#### [Assignment]
Provide only the number of lines in the data below that contain the word "files".

+++ Records provided

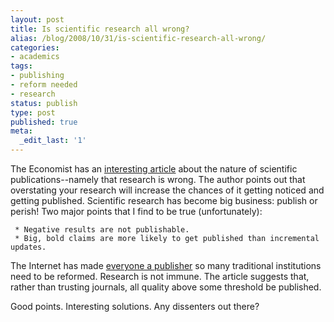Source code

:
 ```yaml
---
layout: post
title: Is scientific research all wrong?
alias: /blog/2008/10/31/is-scientific-research-all-wrong/
categories:
- academics
tags:
- publishing
- reform needed
- research
status: publish
type: post
published: true
meta:
  _edit_last: '1'
---
```

The Economist has an <a title="Fallibility of scientific journals" href="http://www.economist.com/science/displayStory.cfm?story_id=12376658" target="_blank">interesting article</a> about the nature of scientific publications--namely that research is wrong. The author points out that overstating your research will increase the chances of it getting noticed and getting published. Scientific research has become big business: publish or perish! Two major points that I find to be true (unfortunately):

	 * Negative results are not publishable.
	 * Big, bold claims are more likely to get published than incremental updates.

The Internet has made <a title="Techdirt said it first" href="http://techdirt.com/articles/20080922/0331332329.shtml" target="_blank">everyone a publisher</a> so many traditional institutions need to be reformed. Research is not immune. The article suggests that, rather than trusting journals, all quality above some threshold be published.

Good points. Interesting solutions. Any dissenters out there?
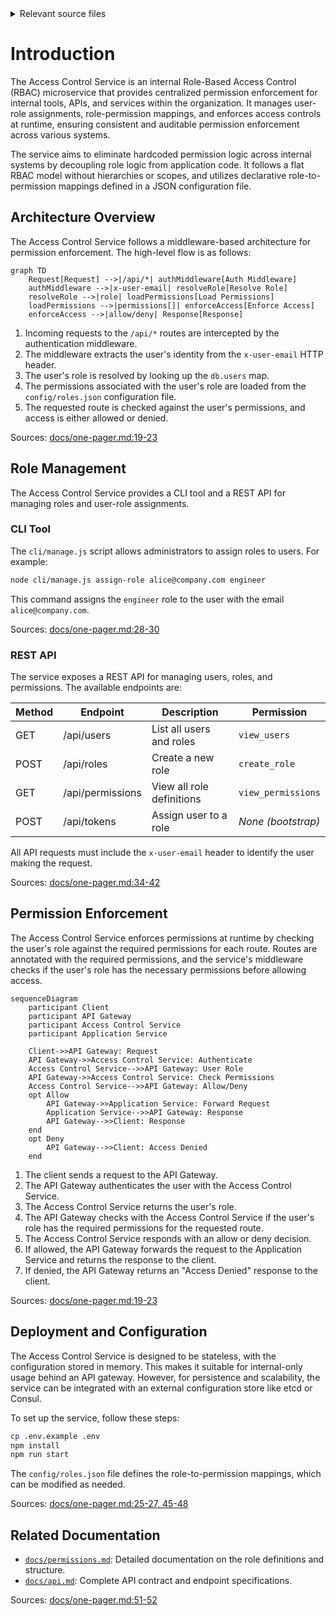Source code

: <details>
<summary>Relevant source files</summary>

The following files were used as context for generating this wiki page:

- [README.md](https://github.com/aanickode/access-control-service/blob/main/README.md)
- [docs/one-pager.md](https://github.com/aanickode/access-control-service/blob/main/docs/one-pager.md)
</details>

# Introduction

The Access Control Service is an internal Role-Based Access Control (RBAC) microservice that provides centralized permission enforcement for internal tools, APIs, and services within the organization. It manages user-role assignments, role-permission mappings, and enforces access controls at runtime, ensuring consistent and auditable permission enforcement across various systems.

The service aims to eliminate hardcoded permission logic across internal systems by decoupling role logic from application code. It follows a flat RBAC model without hierarchies or scopes, and utilizes declarative role-to-permission mappings defined in a JSON configuration file.

## Architecture Overview

The Access Control Service follows a middleware-based architecture for permission enforcement. The high-level flow is as follows:

```mermaid
graph TD
    Request[Request] -->|/api/*| authMiddleware[Auth Middleware]
    authMiddleware -->|x-user-email| resolveRole[Resolve Role]
    resolveRole -->|role| loadPermissions[Load Permissions]
    loadPermissions -->|permissions[]| enforceAccess[Enforce Access]
    enforceAccess -->|allow/deny| Response[Response]
```

1. Incoming requests to the `/api/*` routes are intercepted by the authentication middleware.
2. The middleware extracts the user's identity from the `x-user-email` HTTP header.
3. The user's role is resolved by looking up the `db.users` map.
4. The permissions associated with the user's role are loaded from the `config/roles.json` configuration file.
5. The requested route is checked against the user's permissions, and access is either allowed or denied.

Sources: [docs/one-pager.md:19-23]()

## Role Management

The Access Control Service provides a CLI tool and a REST API for managing roles and user-role assignments.

### CLI Tool

The `cli/manage.js` script allows administrators to assign roles to users. For example:

```bash
node cli/manage.js assign-role alice@company.com engineer
```

This command assigns the `engineer` role to the user with the email `alice@company.com`.

Sources: [docs/one-pager.md:28-30]()

### REST API

The service exposes a REST API for managing users, roles, and permissions. The available endpoints are:

| Method | Endpoint         | Description                   | Permission         |
|--------|------------------|-------------------------------|--------------------|
| GET    | /api/users       | List all users and roles      | `view_users`       |
| POST   | /api/roles       | Create a new role             | `create_role`      |
| GET    | /api/permissions | View all role definitions     | `view_permissions` |
| POST   | /api/tokens      | Assign user to a role         | *None (bootstrap)* |

All API requests must include the `x-user-email` header to identify the user making the request.

Sources: [docs/one-pager.md:34-42]()

## Permission Enforcement

The Access Control Service enforces permissions at runtime by checking the user's role against the required permissions for each route. Routes are annotated with the required permissions, and the service's middleware checks if the user's role has the necessary permissions before allowing access.

```mermaid
sequenceDiagram
    participant Client
    participant API Gateway
    participant Access Control Service
    participant Application Service

    Client->>API Gateway: Request
    API Gateway->>Access Control Service: Authenticate
    Access Control Service-->>API Gateway: User Role
    API Gateway->>Access Control Service: Check Permissions
    Access Control Service-->>API Gateway: Allow/Deny
    opt Allow
        API Gateway->>Application Service: Forward Request
        Application Service-->>API Gateway: Response
        API Gateway-->>Client: Response
    end
    opt Deny
        API Gateway-->>Client: Access Denied
    end
```

1. The client sends a request to the API Gateway.
2. The API Gateway authenticates the user with the Access Control Service.
3. The Access Control Service returns the user's role.
4. The API Gateway checks with the Access Control Service if the user's role has the required permissions for the requested route.
5. The Access Control Service responds with an allow or deny decision.
6. If allowed, the API Gateway forwards the request to the Application Service and returns the response to the client.
7. If denied, the API Gateway returns an "Access Denied" response to the client.

Sources: [docs/one-pager.md:19-23]()

## Deployment and Configuration

The Access Control Service is designed to be stateless, with the configuration stored in memory. This makes it suitable for internal-only usage behind an API gateway. However, for persistence and scalability, the service can be integrated with an external configuration store like etcd or Consul.

To set up the service, follow these steps:

```bash
cp .env.example .env
npm install
npm run start
```

The `config/roles.json` file defines the role-to-permission mappings, which can be modified as needed.

Sources: [docs/one-pager.md:25-27, 45-48]()

## Related Documentation

- [`docs/permissions.md`](docs/permissions.md): Detailed documentation on the role definitions and structure.
- [`docs/api.md`](docs/api.md): Complete API contract and endpoint specifications.

Sources: [docs/one-pager.md:51-52]()
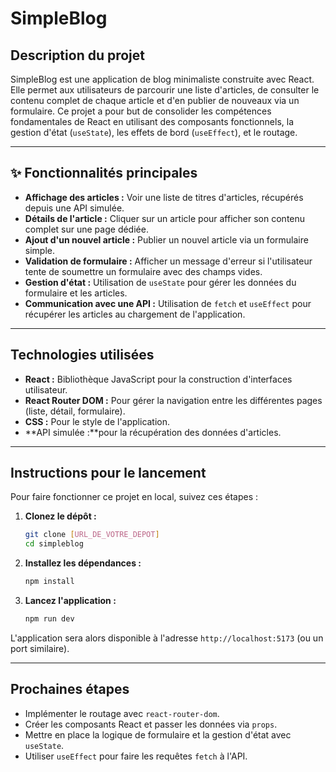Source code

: # SimpleBlog



##  Description du projet

SimpleBlog est une application de blog minimaliste construite avec React. Elle permet aux utilisateurs de parcourir une liste d'articles, de consulter le contenu complet de chaque article et d'en publier de nouveaux via un formulaire. Ce projet a pour but de consolider les compétences fondamentales de React en utilisant des composants fonctionnels, la gestion d'état (`useState`), les effets de bord (`useEffect`), et le routage.

---

## ✨ Fonctionnalités principales

* **Affichage des articles :** Voir une liste de titres d'articles, récupérés depuis une API simulée.
* **Détails de l'article :** Cliquer sur un article pour afficher son contenu complet sur une page dédiée.
* **Ajout d'un nouvel article :** Publier un nouvel article via un formulaire simple.
* **Validation de formulaire :** Afficher un message d'erreur si l'utilisateur tente de soumettre un formulaire avec des champs vides.
* **Gestion d'état :** Utilisation de `useState` pour gérer les données du formulaire et les articles.
* **Communication avec une API :** Utilisation de `fetch` et `useEffect` pour récupérer les articles au chargement de l'application.

---

## Technologies utilisées

* **React :** Bibliothèque JavaScript pour la construction d'interfaces utilisateur.
* **React Router DOM :** Pour gérer la navigation entre les différentes pages (liste, détail, formulaire).
* **CSS :** Pour le style de l'application.
* **API simulée :**pour la récupération des données d'articles.

---

##  Instructions pour le lancement

Pour faire fonctionner ce projet en local, suivez ces étapes :

1.  **Clonez le dépôt :**
    ```sh
    git clone [URL_DE_VOTRE_DEPOT]
    cd simpleblog
    ```

2.  **Installez les dépendances :**
    ```sh
    npm install
    ```

3.  **Lancez l'application :**
    ```sh
    npm run dev
    ```

L'application sera alors disponible à l'adresse `http://localhost:5173` (ou un port similaire).

---

##  Prochaines étapes

* Implémenter le routage avec `react-router-dom`.
* Créer les composants React et passer les données via `props`.
* Mettre en place la logique de formulaire et la gestion d'état avec `useState`.
* Utiliser `useEffect` pour faire les requêtes `fetch` à l'API.
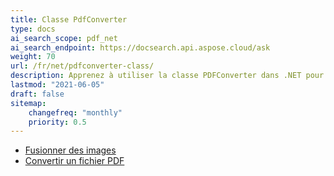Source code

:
 ```yaml
---
title: Classe PdfConverter
type: docs
ai_search_scope: pdf_net
ai_search_endpoint: https://docsearch.api.aspose.cloud/ask
weight: 70
url: /fr/net/pdfconverter-class/
description: Apprenez à utiliser la classe PDFConverter dans .NET pour convertir des documents PDF en différents formats avec Aspose.PDF.
lastmod: "2021-06-05"
draft: false
sitemap:
    changefreq: "monthly"
    priority: 0.5
---
```

- [Fusionner des images](/pdf/fr/net/merge-images/)
- [Convertir un fichier PDF](/pdf/fr/net/convert-pdf-file/)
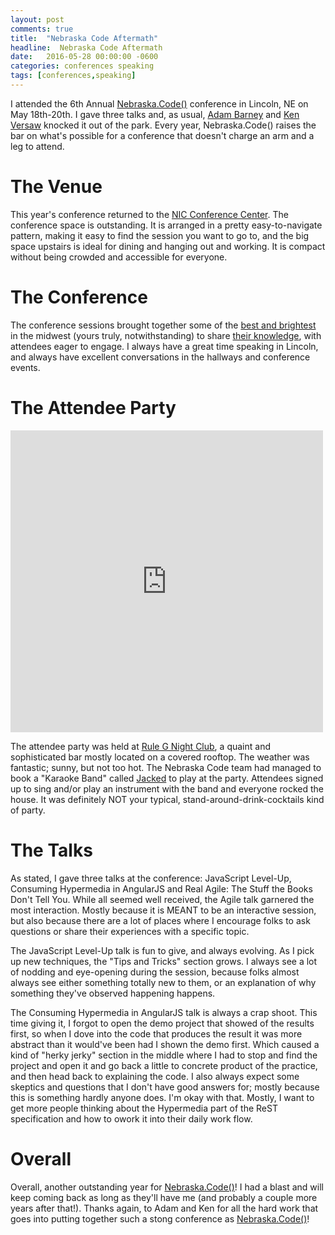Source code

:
 ```yaml
---
layout: post
comments: true
title:  "Nebraska Code Aftermath"
headline:  Nebraska Code Aftermath
date:   2016-05-28 00:00:00 -0600
categories: conferences speaking
tags: [conferences,speaking]
---
```


I attended the 6th Annual [Nebraska.Code()](http://nebraskacode.com) conference in Lincoln, NE on May 18th-20th. I gave three talks and, as usual, [Adam Barney](https://twitter.com/cabarney) and [Ken Versaw](https://twitter.com/kversaw1) knocked it out of the park. Every year, Nebraska.Code() raises the bar on what's possible for a conference that doesn't charge an arm and a leg to attend.

<!-- more -->

The Venue
==
This year's conference returned to the [NIC Conference Center](http://innovate.unl.edu/nic-conference-center). The conference space is outstanding. It is arranged in a pretty easy-to-navigate pattern, making it easy to find the session you want to go to, and the big space upstairs is ideal for dining and hanging out and working. It is compact without being crowded and accessible for everyone.

The Conference
==
The conference sessions brought together some of the [best and brightest](http://nebraskacode.com/speakers) in the midwest (yours truly, notwithstanding) to share [their knowledge](http://nebraskacode.com/sessions), with attendees eager to engage. I always have a great time speaking in Lincoln, and always have excellent conversations in the hallways and conference events.

The Attendee Party
==
<iframe src="https://www.facebook.com/plugins/post.php?href=https%3A%2F%2Fwww.facebook.com%2Fmatthew.renze%2Fposts%2F10103270179131770&width=500" width="500" height="483" style="border:none;overflow:hidden" scrolling="no" frameborder="0" allowTransparency="true"></iframe>

The attendee party was held at [Rule G Night Club](http://rulegnightclub.com), a quaint and sophisticated bar mostly located on a covered rooftop. The weather was fantastic; sunny, but not too hot. The Nebraska Code team had managed to book a "Karaoke Band" called [Jacked](https://www.facebook.com/jackedomaha) to play at the party. Attendees signed up to sing and/or play an instrument with the band and everyone rocked the house. It was definitely NOT your typical, stand-around-drink-cocktails kind of party.

The Talks
==
As stated, I gave three talks at the conference: JavaScript Level-Up, Consuming Hypermedia in AngularJS and Real Agile: The Stuff the Books Don't Tell You. While all seemed well received, the Agile talk garnered the most interaction. Mostly because it is MEANT to be an interactive session, but also because there are a lot of places where I encourage folks to ask questions or share their experiences with a specific topic.

The JavaScript Level-Up talk is fun to give, and always evolving. As I pick up new techniques, the "Tips and Tricks" section grows. I always see a lot of nodding and eye-opening during the session, because folks almost always see either something totally new to them, or an explanation of why something they've observed happening happens.

The Consuming Hypermedia in AngularJS talk is always a crap shoot. This time giving it, I forgot to open the demo project that showed of the results first, so when I dove into the code that produces the result it was more abstract than it would've been had I shown the demo first. Which caused a kind of "herky jerky" section in the middle where I had to stop and find the project and open it and go back a little to concrete product of the practice, and then head back to explaining the code. I also always expect some skeptics and questions that I don't have good answers for; mostly because this is something hardly anyone does. I'm okay with that. Mostly, I want to get more people thinking about the Hypermedia part of the ReST specification and how to owork it into their daily work flow.

Overall
==
Overall, another outstanding year for [Nebraska.Code()](https://www.facebook.com/nebraskacode)! I had a blast and will keep coming back as long as they'll have me (and probably a couple more years after that!). Thanks again, to Adam and Ken for all the hard work that goes into putting together such a stong conference as [Nebraska.Code()](https://twitter.com/NebraskaCC)!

++++++

#### [Exercise output]
2